Assessing the Effectiveness of COVID-19 Vaccine Lotteries: A Cross-state Synthetic Control Methods Approach
Co-authors: Carlos Algara, Sam Fuller, & Sara Kazemian
Status: Published in 2022 in PLoS One
Abstract: Vaccines are the most effective means at combating sickness and death caused by COVID-19. Yet, there are significant populations within the United States who are vaccine-hesitant, some due to ideological or pseudo-scientific motivations, others due to significant perceived or real costs from vaccination. Given this vaccine hesitancy, twenty state governors from May 12th to July 21st implemented some form of vaccine lottery with the aim of increasing low vaccination rates. A critical question, however, is whether these lotteries had a direct effect on vaccination. Previous literature on financial incentives for public health behaviors is consistent: Financial incentives significantly increase incentivized behaviors. Yet, work done specifically on state vaccine lotteries is both limited in scope and mixed in its conclusions. We use synthetic control methods to analyze all 20 states and causally identify for eighteen states the effects of their lotteries on both first-dose and complete vaccination rates.

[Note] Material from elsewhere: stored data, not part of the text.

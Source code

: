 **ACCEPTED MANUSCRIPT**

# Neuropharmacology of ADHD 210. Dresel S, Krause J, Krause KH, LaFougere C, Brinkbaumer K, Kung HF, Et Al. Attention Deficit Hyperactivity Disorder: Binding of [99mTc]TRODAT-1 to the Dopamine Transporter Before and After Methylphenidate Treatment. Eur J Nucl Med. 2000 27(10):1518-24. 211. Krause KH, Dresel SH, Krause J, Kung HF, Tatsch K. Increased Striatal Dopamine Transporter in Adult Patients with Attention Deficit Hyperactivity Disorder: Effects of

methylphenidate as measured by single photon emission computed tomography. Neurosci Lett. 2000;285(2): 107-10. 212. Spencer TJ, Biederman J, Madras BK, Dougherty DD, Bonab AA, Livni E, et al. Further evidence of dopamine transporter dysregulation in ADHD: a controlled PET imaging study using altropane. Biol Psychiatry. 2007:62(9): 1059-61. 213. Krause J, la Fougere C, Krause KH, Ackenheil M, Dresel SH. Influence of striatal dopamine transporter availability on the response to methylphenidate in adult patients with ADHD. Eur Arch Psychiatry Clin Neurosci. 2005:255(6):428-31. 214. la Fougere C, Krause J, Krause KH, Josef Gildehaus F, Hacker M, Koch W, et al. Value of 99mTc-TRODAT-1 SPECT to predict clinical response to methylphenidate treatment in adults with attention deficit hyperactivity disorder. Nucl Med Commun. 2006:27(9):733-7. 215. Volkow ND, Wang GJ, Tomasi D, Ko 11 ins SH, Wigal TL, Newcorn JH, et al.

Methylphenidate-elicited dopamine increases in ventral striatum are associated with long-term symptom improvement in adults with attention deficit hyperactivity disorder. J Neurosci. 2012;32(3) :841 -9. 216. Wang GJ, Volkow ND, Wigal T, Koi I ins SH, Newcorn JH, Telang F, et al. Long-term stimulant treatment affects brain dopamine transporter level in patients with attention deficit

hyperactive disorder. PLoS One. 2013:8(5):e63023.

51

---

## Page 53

Within those eighteen states, we find strong evidence that all but three states’ lotteries had positive effects on first-dose vaccination. We find for complete vaccinations, however, over half the states analyzed had negative or null effects. We explore possibilities related to these mixed results including the states’ overall partisanship, vaccine hesitancy, and the size of their lotteries finding null effects for each of these explanations. We conclude the design of these programs is likely to blame: Every lottery only incentivized first-doses with no additional or contingent incentive based on a second dose. Our findings suggest the design of financial incentives is critical to their success, or failure, but generally can induce an uptake in vaccination across diverse demographic, ideological, and geographical contexts in the United States.